### [WHAT YOU WILL DO]
Repeat what the lines below say, word for word, and skip every image.

[Document images with source code]
::::::

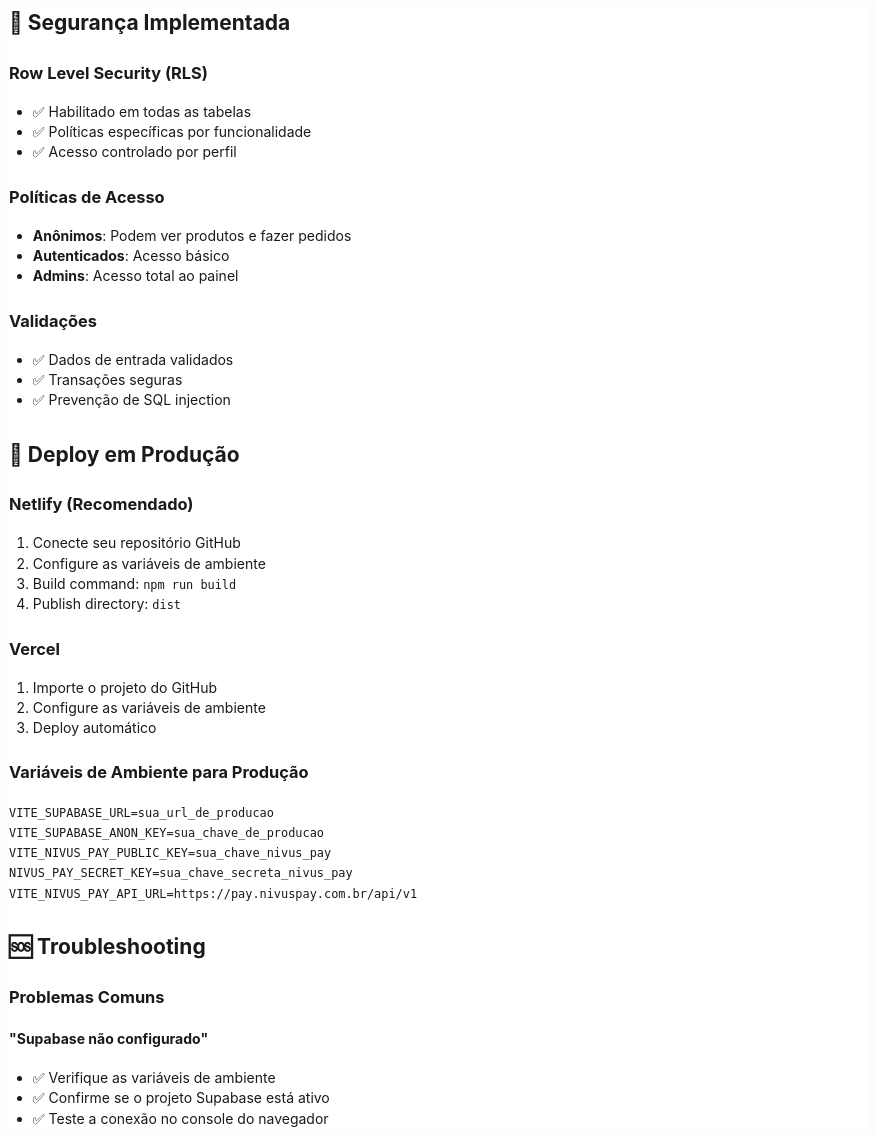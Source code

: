 ## 🔐 Segurança Implementada

### Row Level Security (RLS)
- ✅ Habilitado em todas as tabelas
- ✅ Políticas específicas por funcionalidade
- ✅ Acesso controlado por perfil

### Políticas de Acesso
- **Anônimos**: Podem ver produtos e fazer pedidos
- **Autenticados**: Acesso básico
- **Admins**: Acesso total ao painel

### Validações
- ✅ Dados de entrada validados
- ✅ Transações seguras
- ✅ Prevenção de SQL injection

## 🚀 Deploy em Produção

### Netlify (Recomendado)
1. Conecte seu repositório GitHub
2. Configure as variáveis de ambiente
3. Build command: `npm run build`
4. Publish directory: `dist`

### Vercel
1. Importe o projeto do GitHub
2. Configure as variáveis de ambiente
3. Deploy automático

### Variáveis de Ambiente para Produção
```env
VITE_SUPABASE_URL=sua_url_de_producao
VITE_SUPABASE_ANON_KEY=sua_chave_de_producao
VITE_NIVUS_PAY_PUBLIC_KEY=sua_chave_nivus_pay
NIVUS_PAY_SECRET_KEY=sua_chave_secreta_nivus_pay
VITE_NIVUS_PAY_API_URL=https://pay.nivuspay.com.br/api/v1
```

## 🆘 Troubleshooting

### Problemas Comuns

#### "Supabase não configurado"
- ✅ Verifique as variáveis de ambiente
- ✅ Confirme se o projeto Supabase está ativo
- ✅ Teste a conexão no console do navegador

::::::

### [SOLUTION BELOW]
Source code

: ## 🔐 Segurança Implementada

### Row Level Security (RLS)
- ✅ Habilitado em todas as tabelas
- ✅ Políticas específicas por funcionalidade
- ✅ Acesso controlado por perfil

### Políticas de Acesso
- **Anônimos**: Podem ver produtos e fazer pedidos
- **Autenticados**: Acesso básico
- **Admins**: Acesso total ao painel

### Validações
- ✅ Dados de entrada validados
- ✅ Transações seguras
- ✅ Prevenção de SQL injection

## 🚀 Deploy em Produção

### Netlify (Recomendado)
1. Conecte seu repositório GitHub
2. Configure as variáveis de ambiente
3. Build command: `npm run build`
4. Publish directory: `dist`

### Vercel
1. Importe o projeto do GitHub
2. Configure as variáveis de ambiente
3. Deploy automático

### Variáveis de Ambiente para Produção
```env
VITE_SUPABASE_URL=sua_url_de_producao
VITE_SUPABASE_ANON_KEY=sua_chave_de_producao
VITE_NIVUS_PAY_PUBLIC_KEY=sua_chave_nivus_pay
NIVUS_PAY_SECRET_KEY=sua_chave_secreta_nivus_pay
VITE_NIVUS_PAY_API_URL=https://pay.nivuspay.com.br/api/v1
```

## 🆘 Troubleshooting

### Problemas Comuns

#### "Supabase não configurado"
- ✅ Verifique as variáveis de ambiente
- ✅ Confirme se o projeto Supabase está ativo
- ✅ Teste a conexão no console do navegador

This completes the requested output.